## EXTRACTED MATERIAL
● ● ● ● ●

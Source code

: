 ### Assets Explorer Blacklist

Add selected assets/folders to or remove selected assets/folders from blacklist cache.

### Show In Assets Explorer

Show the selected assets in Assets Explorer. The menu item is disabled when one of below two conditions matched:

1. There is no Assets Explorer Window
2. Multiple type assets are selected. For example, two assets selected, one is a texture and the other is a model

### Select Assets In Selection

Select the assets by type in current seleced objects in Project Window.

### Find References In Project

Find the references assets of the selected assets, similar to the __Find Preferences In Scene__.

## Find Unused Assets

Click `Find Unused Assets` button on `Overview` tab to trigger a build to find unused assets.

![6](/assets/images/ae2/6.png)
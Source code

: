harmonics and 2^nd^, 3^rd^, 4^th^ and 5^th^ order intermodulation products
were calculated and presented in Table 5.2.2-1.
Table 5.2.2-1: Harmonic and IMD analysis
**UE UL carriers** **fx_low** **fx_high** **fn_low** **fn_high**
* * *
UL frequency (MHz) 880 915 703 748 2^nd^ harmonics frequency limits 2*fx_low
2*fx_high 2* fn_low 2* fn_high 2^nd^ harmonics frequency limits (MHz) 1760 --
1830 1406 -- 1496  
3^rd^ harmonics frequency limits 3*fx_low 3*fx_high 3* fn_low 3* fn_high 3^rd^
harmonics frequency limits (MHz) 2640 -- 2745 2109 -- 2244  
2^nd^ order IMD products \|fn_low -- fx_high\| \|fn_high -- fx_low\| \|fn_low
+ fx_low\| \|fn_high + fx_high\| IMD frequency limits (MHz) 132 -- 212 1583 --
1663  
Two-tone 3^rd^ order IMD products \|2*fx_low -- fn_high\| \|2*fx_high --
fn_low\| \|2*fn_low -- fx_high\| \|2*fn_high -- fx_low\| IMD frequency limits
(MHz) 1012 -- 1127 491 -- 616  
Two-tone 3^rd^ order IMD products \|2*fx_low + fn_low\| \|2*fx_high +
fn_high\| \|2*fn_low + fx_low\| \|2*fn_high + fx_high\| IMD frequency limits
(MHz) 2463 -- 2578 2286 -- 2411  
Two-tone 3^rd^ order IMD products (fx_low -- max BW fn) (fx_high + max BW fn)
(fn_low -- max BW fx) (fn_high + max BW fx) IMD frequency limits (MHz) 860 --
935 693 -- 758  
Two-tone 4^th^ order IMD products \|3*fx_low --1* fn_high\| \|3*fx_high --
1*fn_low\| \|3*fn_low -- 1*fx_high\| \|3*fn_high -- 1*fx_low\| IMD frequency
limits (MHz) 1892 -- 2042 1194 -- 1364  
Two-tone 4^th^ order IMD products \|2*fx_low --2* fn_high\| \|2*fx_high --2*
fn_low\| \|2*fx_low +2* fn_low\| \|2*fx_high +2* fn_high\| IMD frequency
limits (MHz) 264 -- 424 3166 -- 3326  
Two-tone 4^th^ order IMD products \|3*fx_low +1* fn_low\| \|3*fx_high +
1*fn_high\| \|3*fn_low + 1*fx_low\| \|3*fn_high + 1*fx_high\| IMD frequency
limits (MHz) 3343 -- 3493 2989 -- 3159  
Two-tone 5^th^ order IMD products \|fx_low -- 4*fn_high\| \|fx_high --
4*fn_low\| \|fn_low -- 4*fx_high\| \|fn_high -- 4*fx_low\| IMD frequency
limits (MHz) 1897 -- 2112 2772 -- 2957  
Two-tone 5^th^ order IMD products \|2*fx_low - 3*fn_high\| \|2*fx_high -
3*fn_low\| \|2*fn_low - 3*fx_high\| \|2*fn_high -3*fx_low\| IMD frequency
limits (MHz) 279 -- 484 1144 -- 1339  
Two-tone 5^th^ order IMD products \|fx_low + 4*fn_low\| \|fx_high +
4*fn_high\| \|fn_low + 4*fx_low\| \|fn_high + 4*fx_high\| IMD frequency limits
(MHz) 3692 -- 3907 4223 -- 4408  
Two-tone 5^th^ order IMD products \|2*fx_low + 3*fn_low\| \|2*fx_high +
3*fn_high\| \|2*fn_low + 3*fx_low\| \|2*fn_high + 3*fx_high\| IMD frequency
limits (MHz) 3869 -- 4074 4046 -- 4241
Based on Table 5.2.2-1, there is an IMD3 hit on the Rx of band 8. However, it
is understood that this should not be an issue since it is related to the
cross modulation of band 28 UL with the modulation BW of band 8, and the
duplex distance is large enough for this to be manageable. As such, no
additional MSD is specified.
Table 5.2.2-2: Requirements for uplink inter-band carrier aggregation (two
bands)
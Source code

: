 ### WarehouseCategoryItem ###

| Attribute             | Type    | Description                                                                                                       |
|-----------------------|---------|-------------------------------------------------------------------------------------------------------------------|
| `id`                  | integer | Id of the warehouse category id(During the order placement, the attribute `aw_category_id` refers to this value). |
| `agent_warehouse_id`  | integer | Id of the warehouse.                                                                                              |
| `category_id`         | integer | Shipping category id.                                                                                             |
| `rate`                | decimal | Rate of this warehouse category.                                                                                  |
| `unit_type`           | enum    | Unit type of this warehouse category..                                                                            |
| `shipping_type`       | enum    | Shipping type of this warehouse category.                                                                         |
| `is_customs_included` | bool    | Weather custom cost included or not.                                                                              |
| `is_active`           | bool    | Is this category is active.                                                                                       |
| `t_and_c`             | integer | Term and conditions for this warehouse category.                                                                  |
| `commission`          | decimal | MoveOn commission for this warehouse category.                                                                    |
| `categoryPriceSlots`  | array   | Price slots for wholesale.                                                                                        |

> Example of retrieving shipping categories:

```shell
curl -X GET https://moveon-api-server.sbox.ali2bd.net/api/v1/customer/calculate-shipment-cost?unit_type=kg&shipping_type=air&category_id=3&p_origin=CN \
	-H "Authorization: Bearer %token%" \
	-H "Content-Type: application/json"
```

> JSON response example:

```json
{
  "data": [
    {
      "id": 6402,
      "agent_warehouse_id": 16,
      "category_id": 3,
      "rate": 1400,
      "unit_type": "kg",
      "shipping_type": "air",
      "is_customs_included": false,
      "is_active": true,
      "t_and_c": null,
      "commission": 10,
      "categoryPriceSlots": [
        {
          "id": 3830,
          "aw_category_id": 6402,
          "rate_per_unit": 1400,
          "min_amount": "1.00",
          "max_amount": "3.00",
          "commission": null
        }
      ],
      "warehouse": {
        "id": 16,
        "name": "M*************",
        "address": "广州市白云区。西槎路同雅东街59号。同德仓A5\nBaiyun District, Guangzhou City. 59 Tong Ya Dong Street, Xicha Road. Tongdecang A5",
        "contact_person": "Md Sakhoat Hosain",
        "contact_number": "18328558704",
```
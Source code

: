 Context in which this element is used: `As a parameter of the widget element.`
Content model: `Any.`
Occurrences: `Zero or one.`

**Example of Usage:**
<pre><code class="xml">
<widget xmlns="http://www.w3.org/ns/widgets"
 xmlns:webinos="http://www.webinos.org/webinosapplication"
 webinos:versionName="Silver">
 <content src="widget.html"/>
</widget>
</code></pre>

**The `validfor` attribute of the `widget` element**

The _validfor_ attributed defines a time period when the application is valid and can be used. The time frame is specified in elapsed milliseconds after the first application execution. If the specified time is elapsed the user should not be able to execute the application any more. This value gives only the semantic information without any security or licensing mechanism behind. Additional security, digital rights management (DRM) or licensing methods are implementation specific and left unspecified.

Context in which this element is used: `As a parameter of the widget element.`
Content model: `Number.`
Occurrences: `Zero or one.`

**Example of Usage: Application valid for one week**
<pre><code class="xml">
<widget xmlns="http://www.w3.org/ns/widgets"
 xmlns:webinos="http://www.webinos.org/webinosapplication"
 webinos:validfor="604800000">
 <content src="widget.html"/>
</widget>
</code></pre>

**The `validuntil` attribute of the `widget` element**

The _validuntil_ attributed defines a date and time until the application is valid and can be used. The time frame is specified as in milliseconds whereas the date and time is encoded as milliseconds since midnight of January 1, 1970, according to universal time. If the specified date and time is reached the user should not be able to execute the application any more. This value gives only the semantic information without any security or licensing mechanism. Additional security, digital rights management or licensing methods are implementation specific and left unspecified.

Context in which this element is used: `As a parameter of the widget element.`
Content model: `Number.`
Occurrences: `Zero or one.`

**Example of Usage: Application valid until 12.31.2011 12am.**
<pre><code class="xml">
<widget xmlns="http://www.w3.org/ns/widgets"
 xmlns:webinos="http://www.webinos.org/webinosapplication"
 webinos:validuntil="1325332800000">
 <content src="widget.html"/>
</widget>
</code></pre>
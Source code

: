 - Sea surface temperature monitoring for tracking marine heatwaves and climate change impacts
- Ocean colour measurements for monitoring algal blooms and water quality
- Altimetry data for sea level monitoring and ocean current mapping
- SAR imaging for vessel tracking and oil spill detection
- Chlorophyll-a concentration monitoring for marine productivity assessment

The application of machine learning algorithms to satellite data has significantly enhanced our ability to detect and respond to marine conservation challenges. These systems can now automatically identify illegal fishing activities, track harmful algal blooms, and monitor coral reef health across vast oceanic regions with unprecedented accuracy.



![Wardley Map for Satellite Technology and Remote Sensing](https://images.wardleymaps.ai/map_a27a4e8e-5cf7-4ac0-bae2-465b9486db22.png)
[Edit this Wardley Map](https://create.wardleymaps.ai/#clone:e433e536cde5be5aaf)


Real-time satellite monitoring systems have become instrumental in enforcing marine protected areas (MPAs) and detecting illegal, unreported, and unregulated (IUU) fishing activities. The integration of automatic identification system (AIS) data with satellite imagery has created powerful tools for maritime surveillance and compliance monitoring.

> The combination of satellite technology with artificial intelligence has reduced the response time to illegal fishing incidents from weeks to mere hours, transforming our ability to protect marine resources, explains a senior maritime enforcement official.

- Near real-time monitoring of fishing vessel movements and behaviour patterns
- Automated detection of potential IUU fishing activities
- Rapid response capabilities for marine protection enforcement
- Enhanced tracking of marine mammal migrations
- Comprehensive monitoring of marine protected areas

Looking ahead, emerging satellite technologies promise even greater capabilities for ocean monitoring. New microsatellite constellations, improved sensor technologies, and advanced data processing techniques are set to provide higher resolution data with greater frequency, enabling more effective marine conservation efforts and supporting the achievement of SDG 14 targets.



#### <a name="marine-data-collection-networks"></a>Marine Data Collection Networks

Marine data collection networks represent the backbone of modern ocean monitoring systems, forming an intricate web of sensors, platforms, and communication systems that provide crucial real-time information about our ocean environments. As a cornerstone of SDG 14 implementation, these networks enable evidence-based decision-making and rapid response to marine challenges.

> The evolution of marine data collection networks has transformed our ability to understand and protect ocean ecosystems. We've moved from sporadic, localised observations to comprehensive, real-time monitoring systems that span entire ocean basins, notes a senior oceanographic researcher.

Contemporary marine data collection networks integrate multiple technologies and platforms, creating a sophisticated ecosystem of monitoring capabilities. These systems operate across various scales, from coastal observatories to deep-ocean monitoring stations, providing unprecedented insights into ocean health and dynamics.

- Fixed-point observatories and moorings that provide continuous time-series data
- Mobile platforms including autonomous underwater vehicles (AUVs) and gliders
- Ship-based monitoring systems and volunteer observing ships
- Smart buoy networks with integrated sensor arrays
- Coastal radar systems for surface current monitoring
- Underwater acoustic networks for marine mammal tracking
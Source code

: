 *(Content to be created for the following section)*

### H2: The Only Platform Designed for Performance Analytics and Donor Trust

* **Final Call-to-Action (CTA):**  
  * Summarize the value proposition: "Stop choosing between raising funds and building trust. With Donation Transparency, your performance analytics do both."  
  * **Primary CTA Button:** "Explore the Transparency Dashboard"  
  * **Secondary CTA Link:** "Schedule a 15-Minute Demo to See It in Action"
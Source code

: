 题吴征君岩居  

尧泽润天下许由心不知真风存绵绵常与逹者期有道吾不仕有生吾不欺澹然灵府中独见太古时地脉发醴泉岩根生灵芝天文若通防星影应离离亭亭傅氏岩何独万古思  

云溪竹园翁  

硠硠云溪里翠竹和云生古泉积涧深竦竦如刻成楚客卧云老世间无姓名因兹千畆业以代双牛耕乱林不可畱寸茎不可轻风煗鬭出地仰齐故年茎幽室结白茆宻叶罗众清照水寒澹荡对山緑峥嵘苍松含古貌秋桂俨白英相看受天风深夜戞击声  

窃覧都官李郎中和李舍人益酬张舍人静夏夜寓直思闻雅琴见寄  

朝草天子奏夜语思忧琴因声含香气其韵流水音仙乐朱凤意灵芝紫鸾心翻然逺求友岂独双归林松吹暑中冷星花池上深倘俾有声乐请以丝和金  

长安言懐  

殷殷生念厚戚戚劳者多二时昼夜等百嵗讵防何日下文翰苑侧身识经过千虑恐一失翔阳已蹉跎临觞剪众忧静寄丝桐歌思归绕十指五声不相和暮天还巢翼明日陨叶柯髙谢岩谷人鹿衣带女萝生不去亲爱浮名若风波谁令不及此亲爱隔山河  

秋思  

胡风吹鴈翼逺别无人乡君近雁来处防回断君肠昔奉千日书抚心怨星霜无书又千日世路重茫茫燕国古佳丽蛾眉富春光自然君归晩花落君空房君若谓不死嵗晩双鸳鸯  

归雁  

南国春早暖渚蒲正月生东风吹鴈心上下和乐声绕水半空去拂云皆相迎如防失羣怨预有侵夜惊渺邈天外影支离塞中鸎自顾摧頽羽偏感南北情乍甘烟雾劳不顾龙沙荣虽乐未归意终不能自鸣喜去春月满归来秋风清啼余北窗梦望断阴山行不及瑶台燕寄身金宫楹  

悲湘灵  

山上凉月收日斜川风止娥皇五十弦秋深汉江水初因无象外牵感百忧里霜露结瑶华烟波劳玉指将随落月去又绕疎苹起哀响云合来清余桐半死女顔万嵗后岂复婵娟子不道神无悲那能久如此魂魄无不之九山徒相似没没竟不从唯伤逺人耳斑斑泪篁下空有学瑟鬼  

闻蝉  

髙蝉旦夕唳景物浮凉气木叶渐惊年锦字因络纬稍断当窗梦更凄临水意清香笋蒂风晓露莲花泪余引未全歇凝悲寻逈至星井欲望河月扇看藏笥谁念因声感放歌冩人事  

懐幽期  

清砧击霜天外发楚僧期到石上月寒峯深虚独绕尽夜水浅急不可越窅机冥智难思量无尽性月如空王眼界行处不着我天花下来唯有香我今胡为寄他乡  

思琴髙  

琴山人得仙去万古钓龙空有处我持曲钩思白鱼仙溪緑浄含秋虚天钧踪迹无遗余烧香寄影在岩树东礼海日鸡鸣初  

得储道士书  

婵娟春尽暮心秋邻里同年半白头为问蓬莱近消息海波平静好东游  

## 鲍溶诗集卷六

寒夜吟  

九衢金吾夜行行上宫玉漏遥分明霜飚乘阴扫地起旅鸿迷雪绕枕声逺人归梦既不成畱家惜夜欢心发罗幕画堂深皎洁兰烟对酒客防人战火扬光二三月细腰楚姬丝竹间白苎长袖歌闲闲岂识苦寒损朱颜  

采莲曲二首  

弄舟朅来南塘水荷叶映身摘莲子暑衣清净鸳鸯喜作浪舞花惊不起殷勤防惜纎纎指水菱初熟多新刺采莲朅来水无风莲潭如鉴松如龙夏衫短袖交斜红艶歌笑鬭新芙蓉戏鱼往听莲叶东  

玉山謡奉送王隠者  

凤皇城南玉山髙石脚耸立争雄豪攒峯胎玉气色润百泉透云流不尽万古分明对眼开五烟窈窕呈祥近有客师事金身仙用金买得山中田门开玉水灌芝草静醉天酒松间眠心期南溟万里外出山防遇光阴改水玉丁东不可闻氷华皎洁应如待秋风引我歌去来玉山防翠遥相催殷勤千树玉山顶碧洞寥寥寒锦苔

● ● ● ● ●

## PROBLEM STATEMENT
If a line in the entries above contains the word "tracking", count it, and give only the final number.

## ANSWER AREA
4